Imagine a world with no banks. This is probably quite a frightening prospect. The global economy is after all entirely dependent on banks, as we all realised in 2008 when huge government bailouts took place to make sure there were still banks. Well actually this has happened before, in Ireland, in the 1970s where a fabulous (if you are an economist) natural experiment took place. Strikes meant the closure of all clearing banks in the country on three occasions in the 1960’s and 70’s. The longest in 1970 lasted six months, but a slowdown in bank processing leading up to and after the strike effectively meant the country didn’t have a functioning banking system for a whole year. 

Expectations of the consequences of the strike were essentially some kind of economic armageddon. Businesses were expected to fail, unemployment and poverty to rise dramatically and the population was predicted to resort to bartering. The interesting thing is that none of this happened. Whilst there were certainly significant consequences to the strike, people adapted and got on with their lives and businesses. GDP not only remained positive; it didn’t reduce in any meaningful way in comparison to periods without the strikes. 

First people kept using cash in a time and country where, previous to the strikes, 50% of people received their wages in cash. Then people continued to use cheques as payment. This meant accepting more credit risk than before. Normally when someone handed you a cheque by means of payment you only had to wait a few days before receiving the cash – now you had to wait until the banks opened again. As you weren’t receiving as much cash as before and just had a pile of cheques sitting in your house, you had to write other people cheques yourself when you needed to pay for things. When cheques in cheque books ran out people started making their own, sticking postage stamps in them to ensure the legally required duty on the cheque was paid.   

If you really needed to cash a cheque, or perhaps access other financial services such as getting a loan, pubs and some local shops stepped in to fulfil this role. Pubs essentially became banks. Whilst a publican and a banker are not generally two occupations you would put close together, in 1970’s Ireland publicans were perfect to perform this role. They knew their communities well and were some of the best judges of whether someone would pay you back.  

The strike was not without negative consequences however. In particular the property market basically stopped functioning, as without banks the large transactions and loans involved in house sales could not take place.
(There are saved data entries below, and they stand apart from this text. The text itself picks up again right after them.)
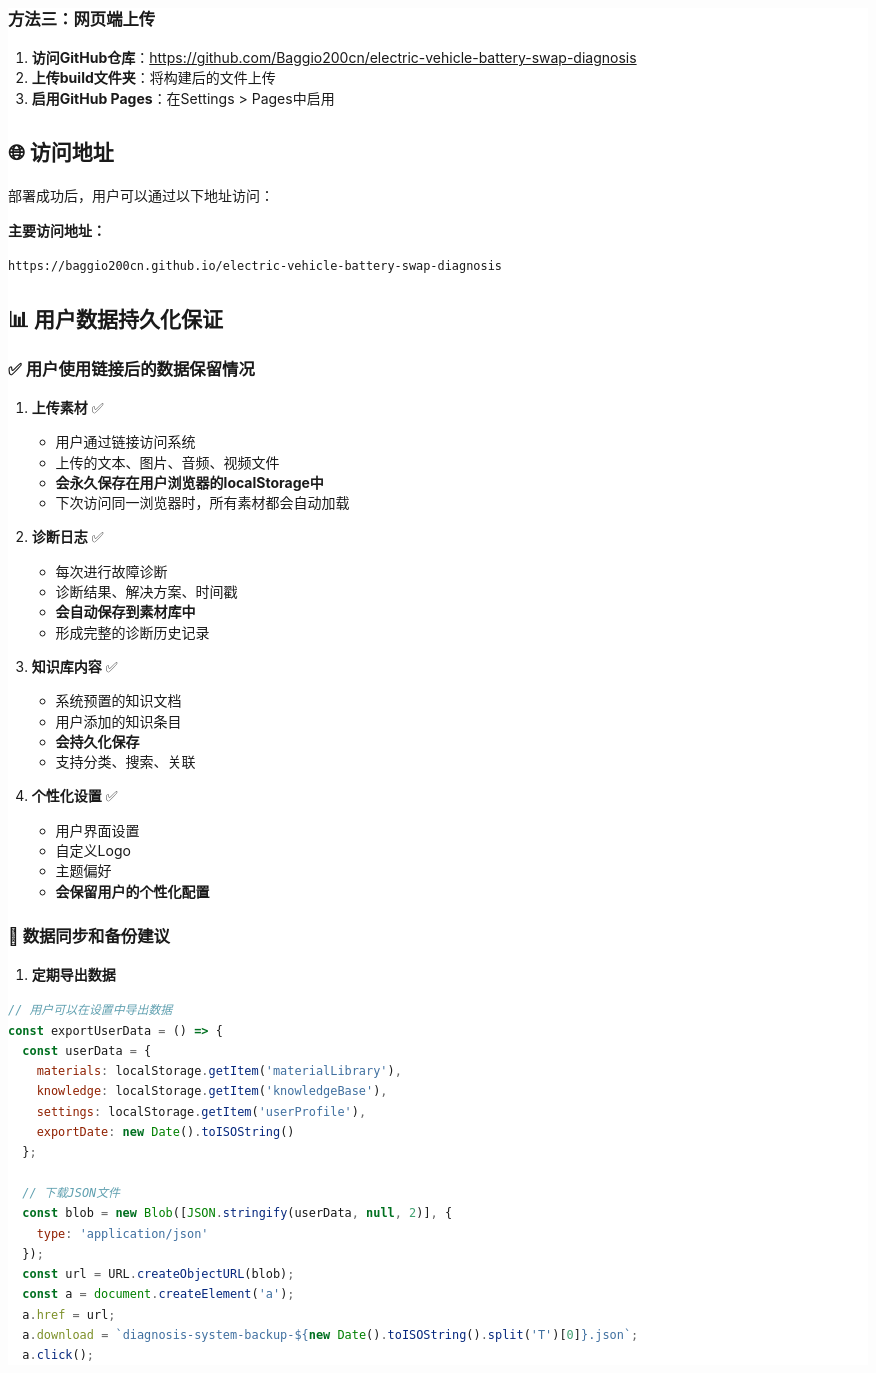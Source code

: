 ### 方法三：网页端上传

1. **访问GitHub仓库**：https://github.com/Baggio200cn/electric-vehicle-battery-swap-diagnosis
2. **上传build文件夹**：将构建后的文件上传
3. **启用GitHub Pages**：在Settings > Pages中启用

## 🌐 **访问地址**

部署成功后，用户可以通过以下地址访问：

**主要访问地址：**
```
https://baggio200cn.github.io/electric-vehicle-battery-swap-diagnosis
```

## 📊 **用户数据持久化保证**

### ✅ **用户使用链接后的数据保留情况**

1. **上传素材** ✅
   - 用户通过链接访问系统
   - 上传的文本、图片、音频、视频文件
   - **会永久保存在用户浏览器的localStorage中**
   - 下次访问同一浏览器时，所有素材都会自动加载

2. **诊断日志** ✅
   - 每次进行故障诊断
   - 诊断结果、解决方案、时间戳
   - **会自动保存到素材库中**
   - 形成完整的诊断历史记录

3. **知识库内容** ✅
   - 系统预置的知识文档
   - 用户添加的知识条目
   - **会持久化保存**
   - 支持分类、搜索、关联

4. **个性化设置** ✅
   - 用户界面设置
   - 自定义Logo
   - 主题偏好
   - **会保留用户的个性化配置**

### 🔄 **数据同步和备份建议**

1. **定期导出数据**
```javascript
// 用户可以在设置中导出数据
const exportUserData = () => {
  const userData = {
    materials: localStorage.getItem('materialLibrary'),
    knowledge: localStorage.getItem('knowledgeBase'),
    settings: localStorage.getItem('userProfile'),
    exportDate: new Date().toISOString()
  };
  
  // 下载JSON文件
  const blob = new Blob([JSON.stringify(userData, null, 2)], {
    type: 'application/json'
  });
  const url = URL.createObjectURL(blob);
  const a = document.createElement('a');
  a.href = url;
  a.download = `diagnosis-system-backup-${new Date().toISOString().split('T')[0]}.json`;
  a.click();
```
Large business investment also fell dramatically: a small business could have gone to the local pub for a loan, but this is not a feasible business model on a larger scale. The stock market took a hit and there are clearly obstacles to international trade when your country has no banks of its own. 

Predictably fraud also increased, by ten times, but may have not been as high as you might think. In a country of 3 million people 750 cases of fraud were investigated: a rate of 0.03%. Most people aren’t looking to steal, particularly if they know the person they are transacting with and have a future livelihood to look out for. 

Does this mean the panic of 2008 was somewhat unfounded and we don’t actually need banks after all? Well, yes and no, but mainly no. There are some important differences. In Ireland in the 1970’s the banks weren’t insolvent they were just closed temporarily. People worked on the premise that the banks would be opening again soon, not that they would stop existing forever. Nobody knew at the start of the strike that it would go on for such an extended period. Irish society and the Irish economy at the time was predominantly formed of small, close-knit communities where everyone knew each other. This made trusting people’s credit easier and would be less of the case today. Clearly the financial system today is also far more complex than when everyone used just cash or cheque to pay for everything. 

That said people predicted in 1970’s Ireland that society wouldn’t function without banks and this turned out not to be the case. In the event that some unmitigated disaster did befall our modern banks this is a lesson that people can be resourceful, innovative and cope when they need to. Households need to trade goods and services so they can do things like eat, be warm, have shelter and enjoy themselves – all things which people tend to prioritise and find ways to do! Modern products such as peer to peer lending and cryptocurrencies are all newer ways of circumnavigating the conventional banking system. This is also a lesson that markets work on trust: Ireland kept functioning because it had trust even if it didn’t have banks. If you have banks but no trust you will perhaps be less successful.